### Task instructions
Pull out of the data below the stretch of lines bounded by the one containing "Using a voltmeter, a" and the one containing "Some troubleshooters refer", both bounds included, unchanged.

╔══

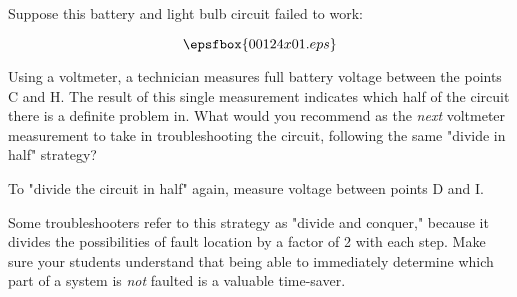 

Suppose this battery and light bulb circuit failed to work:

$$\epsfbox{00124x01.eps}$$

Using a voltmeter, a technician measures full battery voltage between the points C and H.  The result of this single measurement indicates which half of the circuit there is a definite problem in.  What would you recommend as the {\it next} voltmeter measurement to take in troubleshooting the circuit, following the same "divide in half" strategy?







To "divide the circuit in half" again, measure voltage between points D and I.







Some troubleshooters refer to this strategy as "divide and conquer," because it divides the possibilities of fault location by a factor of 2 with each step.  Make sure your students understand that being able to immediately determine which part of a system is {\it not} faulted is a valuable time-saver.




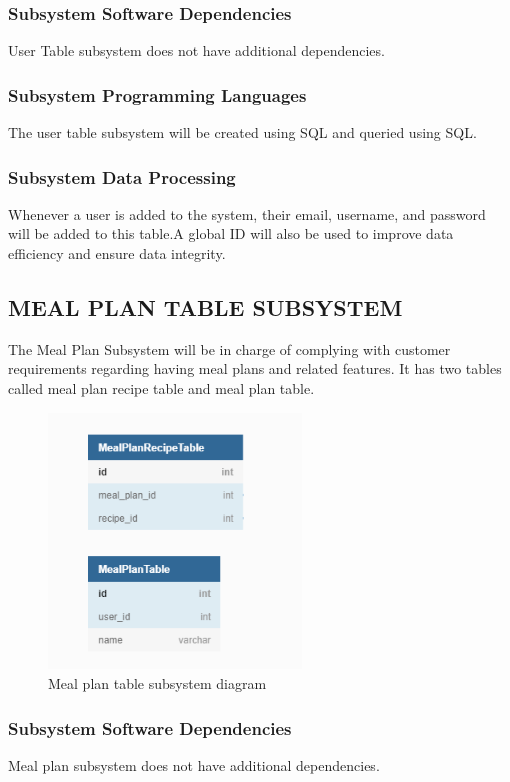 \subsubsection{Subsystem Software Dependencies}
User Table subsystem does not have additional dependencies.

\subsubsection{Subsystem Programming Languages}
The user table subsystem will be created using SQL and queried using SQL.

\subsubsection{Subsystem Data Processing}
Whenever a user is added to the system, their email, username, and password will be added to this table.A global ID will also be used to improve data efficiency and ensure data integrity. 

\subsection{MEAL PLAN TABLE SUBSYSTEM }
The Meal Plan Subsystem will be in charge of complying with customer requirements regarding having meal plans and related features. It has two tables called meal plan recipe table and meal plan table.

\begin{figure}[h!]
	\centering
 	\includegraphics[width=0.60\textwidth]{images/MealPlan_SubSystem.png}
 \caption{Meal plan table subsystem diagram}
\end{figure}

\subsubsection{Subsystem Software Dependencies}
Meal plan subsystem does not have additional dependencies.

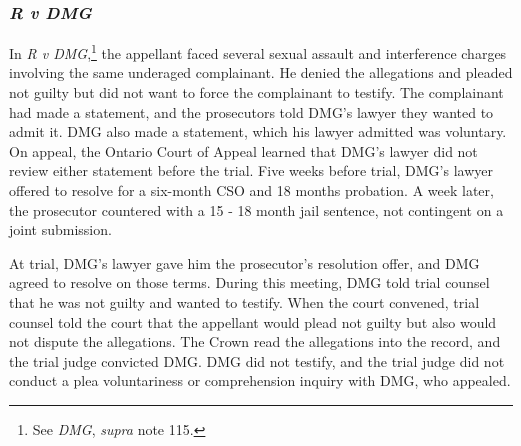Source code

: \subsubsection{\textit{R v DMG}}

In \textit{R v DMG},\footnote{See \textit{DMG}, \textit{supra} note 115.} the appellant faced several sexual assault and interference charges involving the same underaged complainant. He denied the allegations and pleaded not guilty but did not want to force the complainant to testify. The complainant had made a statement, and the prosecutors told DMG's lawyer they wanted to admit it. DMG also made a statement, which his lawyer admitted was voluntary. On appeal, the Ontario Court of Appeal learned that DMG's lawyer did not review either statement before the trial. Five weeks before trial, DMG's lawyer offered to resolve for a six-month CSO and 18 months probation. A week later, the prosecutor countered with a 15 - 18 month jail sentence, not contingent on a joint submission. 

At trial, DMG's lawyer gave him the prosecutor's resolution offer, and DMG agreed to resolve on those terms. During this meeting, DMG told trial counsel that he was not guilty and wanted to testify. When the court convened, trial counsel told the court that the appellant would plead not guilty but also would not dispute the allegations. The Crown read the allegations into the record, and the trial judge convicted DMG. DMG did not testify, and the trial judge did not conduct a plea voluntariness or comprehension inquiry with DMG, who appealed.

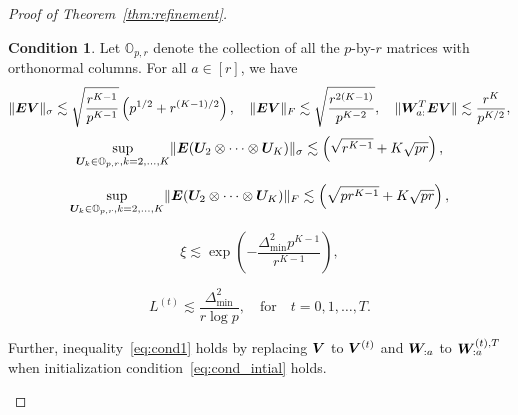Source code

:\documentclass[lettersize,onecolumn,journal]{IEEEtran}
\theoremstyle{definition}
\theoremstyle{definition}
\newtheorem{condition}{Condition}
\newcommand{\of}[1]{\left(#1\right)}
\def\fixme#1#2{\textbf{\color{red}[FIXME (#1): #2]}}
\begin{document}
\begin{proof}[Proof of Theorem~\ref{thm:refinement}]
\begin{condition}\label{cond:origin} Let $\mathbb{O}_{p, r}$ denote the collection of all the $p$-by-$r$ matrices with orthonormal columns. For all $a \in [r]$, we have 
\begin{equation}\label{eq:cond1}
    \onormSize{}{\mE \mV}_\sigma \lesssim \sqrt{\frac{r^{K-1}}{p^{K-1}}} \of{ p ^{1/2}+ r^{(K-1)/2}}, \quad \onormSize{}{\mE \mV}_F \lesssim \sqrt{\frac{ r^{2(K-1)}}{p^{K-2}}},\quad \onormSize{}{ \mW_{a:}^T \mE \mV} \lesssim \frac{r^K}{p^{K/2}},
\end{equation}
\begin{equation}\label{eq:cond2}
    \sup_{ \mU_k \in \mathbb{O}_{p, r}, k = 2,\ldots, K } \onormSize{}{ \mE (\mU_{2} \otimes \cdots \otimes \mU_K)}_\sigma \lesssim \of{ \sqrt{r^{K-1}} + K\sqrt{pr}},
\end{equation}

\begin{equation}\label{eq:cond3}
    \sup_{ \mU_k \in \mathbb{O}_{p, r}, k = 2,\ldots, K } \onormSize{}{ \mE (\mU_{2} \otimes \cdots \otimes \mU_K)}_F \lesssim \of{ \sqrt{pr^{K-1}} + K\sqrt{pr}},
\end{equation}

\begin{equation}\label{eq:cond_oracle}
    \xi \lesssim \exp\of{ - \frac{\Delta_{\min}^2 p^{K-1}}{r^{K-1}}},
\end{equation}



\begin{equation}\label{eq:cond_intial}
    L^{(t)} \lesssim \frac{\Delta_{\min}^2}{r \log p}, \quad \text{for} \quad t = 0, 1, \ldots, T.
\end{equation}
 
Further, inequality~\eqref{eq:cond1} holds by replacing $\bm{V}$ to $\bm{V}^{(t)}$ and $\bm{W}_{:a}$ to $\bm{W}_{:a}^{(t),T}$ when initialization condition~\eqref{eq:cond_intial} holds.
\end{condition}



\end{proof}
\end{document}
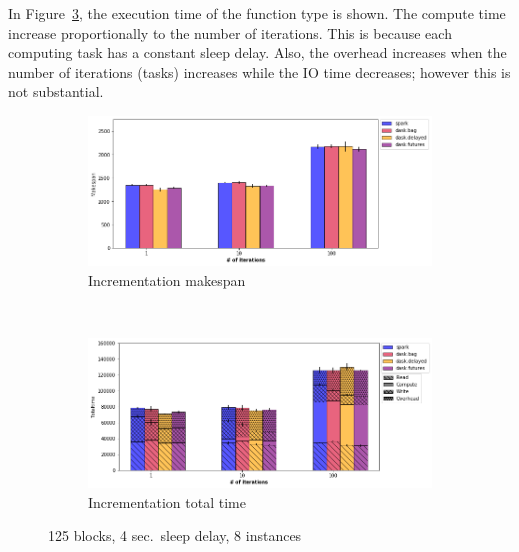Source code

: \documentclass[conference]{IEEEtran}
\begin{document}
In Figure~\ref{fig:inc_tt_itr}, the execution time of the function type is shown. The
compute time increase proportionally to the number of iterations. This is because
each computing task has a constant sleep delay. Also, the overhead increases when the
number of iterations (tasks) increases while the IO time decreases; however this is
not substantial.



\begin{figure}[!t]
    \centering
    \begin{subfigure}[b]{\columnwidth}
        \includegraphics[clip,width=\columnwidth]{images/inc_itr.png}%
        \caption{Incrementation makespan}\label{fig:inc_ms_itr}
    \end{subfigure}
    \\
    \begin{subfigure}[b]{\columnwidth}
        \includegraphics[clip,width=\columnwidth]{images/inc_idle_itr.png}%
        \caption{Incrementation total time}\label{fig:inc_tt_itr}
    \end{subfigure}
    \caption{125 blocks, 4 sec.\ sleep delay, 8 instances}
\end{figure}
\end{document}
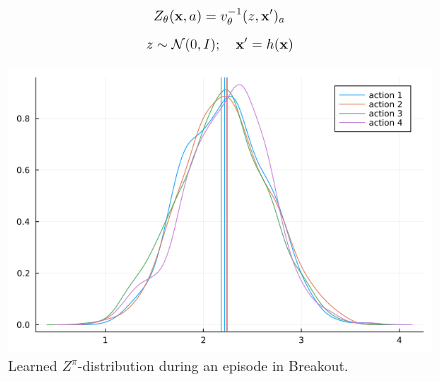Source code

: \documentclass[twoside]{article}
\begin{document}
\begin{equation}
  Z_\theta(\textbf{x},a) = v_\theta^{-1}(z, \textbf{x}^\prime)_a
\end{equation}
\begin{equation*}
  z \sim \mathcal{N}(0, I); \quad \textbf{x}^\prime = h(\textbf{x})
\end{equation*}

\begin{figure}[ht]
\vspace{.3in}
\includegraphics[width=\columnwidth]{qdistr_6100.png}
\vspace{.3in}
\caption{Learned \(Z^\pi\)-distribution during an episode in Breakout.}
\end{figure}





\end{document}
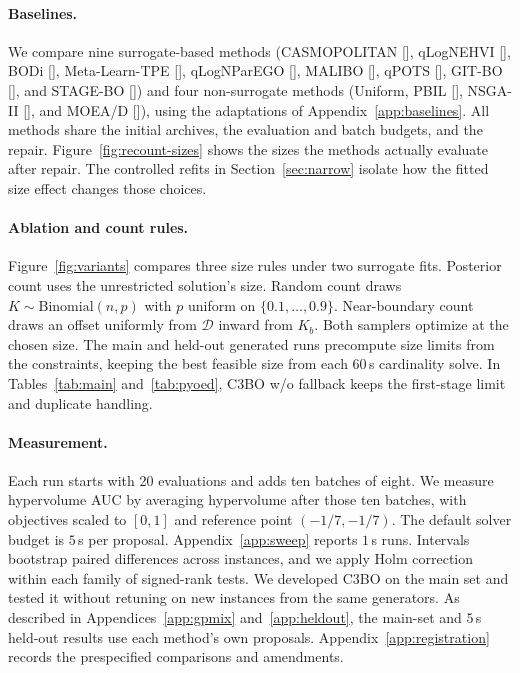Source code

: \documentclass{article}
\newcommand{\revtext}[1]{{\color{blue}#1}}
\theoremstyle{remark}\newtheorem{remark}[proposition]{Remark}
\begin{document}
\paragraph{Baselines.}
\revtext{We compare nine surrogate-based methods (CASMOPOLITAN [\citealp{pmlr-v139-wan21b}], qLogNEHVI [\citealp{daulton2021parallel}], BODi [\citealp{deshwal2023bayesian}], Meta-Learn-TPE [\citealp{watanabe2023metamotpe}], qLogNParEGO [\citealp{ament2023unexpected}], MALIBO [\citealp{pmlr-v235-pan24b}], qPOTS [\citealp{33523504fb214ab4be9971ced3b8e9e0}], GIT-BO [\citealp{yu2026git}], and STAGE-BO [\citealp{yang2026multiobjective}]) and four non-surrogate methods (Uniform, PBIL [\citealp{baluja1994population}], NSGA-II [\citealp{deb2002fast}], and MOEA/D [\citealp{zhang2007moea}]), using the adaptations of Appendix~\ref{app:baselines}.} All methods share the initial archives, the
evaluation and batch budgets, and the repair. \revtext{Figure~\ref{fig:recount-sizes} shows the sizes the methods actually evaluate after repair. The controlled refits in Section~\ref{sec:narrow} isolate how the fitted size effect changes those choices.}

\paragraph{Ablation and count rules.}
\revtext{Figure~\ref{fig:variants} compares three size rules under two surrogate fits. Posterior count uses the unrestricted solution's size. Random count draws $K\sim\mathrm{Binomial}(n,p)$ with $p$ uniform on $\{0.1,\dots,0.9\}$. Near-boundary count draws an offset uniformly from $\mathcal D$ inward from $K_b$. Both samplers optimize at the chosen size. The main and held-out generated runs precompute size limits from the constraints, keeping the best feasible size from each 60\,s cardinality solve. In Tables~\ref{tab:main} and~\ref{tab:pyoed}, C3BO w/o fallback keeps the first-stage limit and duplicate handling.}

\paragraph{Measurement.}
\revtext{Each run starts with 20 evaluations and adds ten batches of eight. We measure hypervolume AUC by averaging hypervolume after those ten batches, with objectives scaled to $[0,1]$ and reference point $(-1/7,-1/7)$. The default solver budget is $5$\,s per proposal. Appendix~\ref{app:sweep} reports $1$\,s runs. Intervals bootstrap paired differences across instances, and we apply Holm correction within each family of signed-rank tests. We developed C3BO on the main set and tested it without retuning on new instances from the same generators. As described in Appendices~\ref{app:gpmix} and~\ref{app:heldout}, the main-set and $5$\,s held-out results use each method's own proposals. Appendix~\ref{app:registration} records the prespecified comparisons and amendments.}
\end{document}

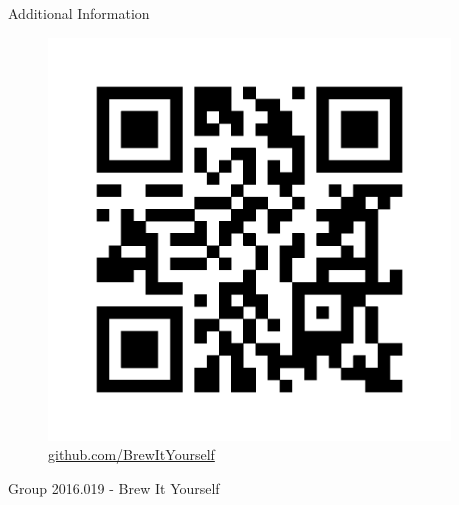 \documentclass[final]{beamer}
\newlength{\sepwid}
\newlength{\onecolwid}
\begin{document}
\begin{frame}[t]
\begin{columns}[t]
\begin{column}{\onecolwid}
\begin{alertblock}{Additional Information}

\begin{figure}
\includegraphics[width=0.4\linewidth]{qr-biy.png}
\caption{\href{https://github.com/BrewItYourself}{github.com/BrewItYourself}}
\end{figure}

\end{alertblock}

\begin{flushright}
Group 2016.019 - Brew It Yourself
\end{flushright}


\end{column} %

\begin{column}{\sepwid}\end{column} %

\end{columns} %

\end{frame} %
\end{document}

╚══

### Response below
Using a voltmeter, a technician measures full battery voltage between the points C and H.  The result of this single measurement indicates which half of the circuit there is a definite problem in.  What would you recommend as the {\it next} voltmeter measurement to take in troubleshooting the circuit, following the same "divide in half" strategy?







To "divide the circuit in half" again, measure voltage between points D and I.







Some troubleshooters refer to this strategy as "divide and conquer," because it divides the possibilities of fault location by a factor of 2 with each step.  Make sure your students understand that being able to immediately determine which part of a system is {\it not} faulted is a valuable time-saver.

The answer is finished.